This time in Saigon I decide to stay in the centre – I have stayed in the backpackers’ district, a local area and now right in the centre on the river. It’s here that you realise the city is changing. There are some really tall buildings going up and some very chic housing developments on the river. From the roof terrace of where I am staying I look down into a huge ”ground zero” like hole where the foundation are going in for another skyscraper. But the city here is still manic – still loads of motorbikes but also more cars, limos, taxis and tourists. Also the quotient of designer shops is on the up, another sign of a fast developing city. I have booked myself into the Saigon Grand Hotel, one of the original colonial hotels, where I am upgraded to the old wing. A beautiful room with dark wood original parquet floors, an ante room with huge chandelier before you go into your room, and large shuttered windows looking out onto the street. Given the city’s past, I guess this room could throw up some historical secrets. I nip into Jasper’s across the road from the hotel for dinner, and have the most un-Vietnamese dinner imaginable – St Patrick’s Day Sheperd’s Pie and cabbage – very nice it was too! The only thing Vietnamese about it was the large dish of honey that came with it – still not sure what I was supposed to do with it! But the young waitress, a part time student really wanted to practice her English, so we chatted for a while. Trying to explain what I did in my working life proved difficult – until I remembered my old Vietnamese – and remembered that Gucci was always “Goosey” – and like “why why” it worked!

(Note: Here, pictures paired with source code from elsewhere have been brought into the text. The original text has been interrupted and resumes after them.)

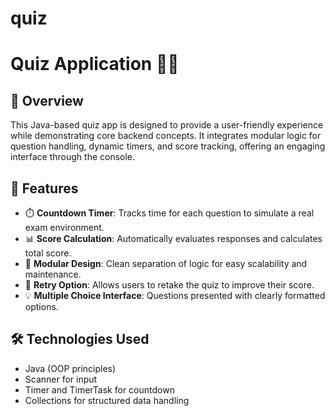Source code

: # quiz
# Quiz Application 🧠✨

## 📌 Overview
This Java-based quiz app is designed to provide a user-friendly experience while demonstrating core backend concepts. It integrates modular logic for question handling, dynamic timers, and score tracking, offering an engaging interface through the console.

## 🚀 Features
- ⏱️ **Countdown Timer**: Tracks time for each question to simulate a real exam environment.
- 📊 **Score Calculation**: Automatically evaluates responses and calculates total score.
- 🧩 **Modular Design**: Clean separation of logic for easy scalability and maintenance.
- 🔁 **Retry Option**: Allows users to retake the quiz to improve their score.
- 💡 **Multiple Choice Interface**: Questions presented with clearly formatted options.

## 🛠️ Technologies Used
- Java (OOP principles)
- Scanner for input
- Timer and TimerTask for countdown
- Collections for structured data handling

But the next morning it was time to move on – and with a sigh, I say goodbye to Saigon for this time. A hotel limo (I only paid for the hotel minibus – honest....) takes me through the Saigon rush hour and we weave through the river of bikes. The airport is quite flash – and apart from a power cut (little worrying at an airport) it reminded me of Heathrow T5 but on a smaller scale.

Monday, 15 March 2010

In need of a fan in Phan Thiet (Friday 12 March 2010)

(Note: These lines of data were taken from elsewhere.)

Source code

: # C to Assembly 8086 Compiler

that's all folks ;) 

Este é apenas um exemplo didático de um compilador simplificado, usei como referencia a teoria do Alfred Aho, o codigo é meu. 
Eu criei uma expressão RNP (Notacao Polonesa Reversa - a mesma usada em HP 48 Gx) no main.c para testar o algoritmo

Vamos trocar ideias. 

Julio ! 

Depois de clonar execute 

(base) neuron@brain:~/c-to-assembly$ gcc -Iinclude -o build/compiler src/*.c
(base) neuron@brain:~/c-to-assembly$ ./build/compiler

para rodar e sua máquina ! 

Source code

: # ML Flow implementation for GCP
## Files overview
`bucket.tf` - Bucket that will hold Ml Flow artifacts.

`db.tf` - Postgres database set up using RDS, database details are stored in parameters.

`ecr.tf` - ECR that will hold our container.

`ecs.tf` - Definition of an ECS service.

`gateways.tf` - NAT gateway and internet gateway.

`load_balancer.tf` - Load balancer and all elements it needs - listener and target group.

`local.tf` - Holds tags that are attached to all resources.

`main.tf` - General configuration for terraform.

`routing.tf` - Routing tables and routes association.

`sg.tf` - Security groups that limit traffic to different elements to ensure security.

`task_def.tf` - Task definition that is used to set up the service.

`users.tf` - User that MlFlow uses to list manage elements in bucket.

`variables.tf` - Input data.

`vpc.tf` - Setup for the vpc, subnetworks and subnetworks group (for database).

Today I decide to visit Phan Thiet the main town at the opposite end of the long beach to Mui Ne. Yesterday I popped into a tour stall to ask about a city tour – but was told they only deal with Russian tourists.... odd. So I decide to put my own together, there’s not too much to see and at least that way I can avoid the fish sauce factory tour (I did one last year in Phu Quoc – interesting but not necessary to repeat!) So this morning another first as I find my way on a local public Vietnamese bus to go to town. The conductress couldn’t understand where I wanted to go (I’m not sure I was that clear anyway....) so I pointed in the vague direction of town and proffer my 7000 dong (about 25p) for the 12km ride. The bus was smallish but quite reasonable. But no aircon and daily highs of 35 degrees and very small Vietnamese plastic seats made me long for a fan....  I had found a map but it wasn’t that helpful – Vietnamese road names are quite difficult to get a grip of but I assumed I would get a sense of where to get off. I needn’t have worried. All of a sudden at one stop the whole bus jabbered at me in Vietnamese and pointed to the door – this I assumed was where 7000 dong gets you, either that or I had done something socially very unacceptable.... So off I get to find I have alighted at the main mall, a Co-op – wherever else would a Westerner want to go! This was quite a small mall and I think the only one in town with a supermarket, and a few jewellery stores, clothing stalls and an electrical appliance dept, but it was air conditioned and was welcome after the very hot bus ride. But it was not where I wanted to be. I was aiming for what looked like the older part of town where the market and a couple of other places were. But I couldn’t work out how to get there as I didn’t actually know where I was... But by hand signals and showing my map the security guard managed to mark on the map where I was, so I set off.

The town appears to be relatively new with quite wide streets and traffic enough to make it fun to cross the road, but nothing like Saigon. Lots of mopeds and bikes and schoolgirls riding straight backed and elegantly in the traditional Ao Dais. The older part of town is on a little island joined to the mainland by a number of bridges. As you cross the bridge, the water is filled with yet more of the blue fishing boats that I saw in Mui Ne.


I was headed to an old part of town to see Duc Thanh school, preserved as it was when Ho Chi Minh taught there in 1911 before he went off to Saigon and beyond to become the leader he later was. It was small but good to see, I was the only person there and it was guarded by a lonely Vietnamese soldier who looked to be doing his homework as he studied his books – he nodded politely and no fee was charged.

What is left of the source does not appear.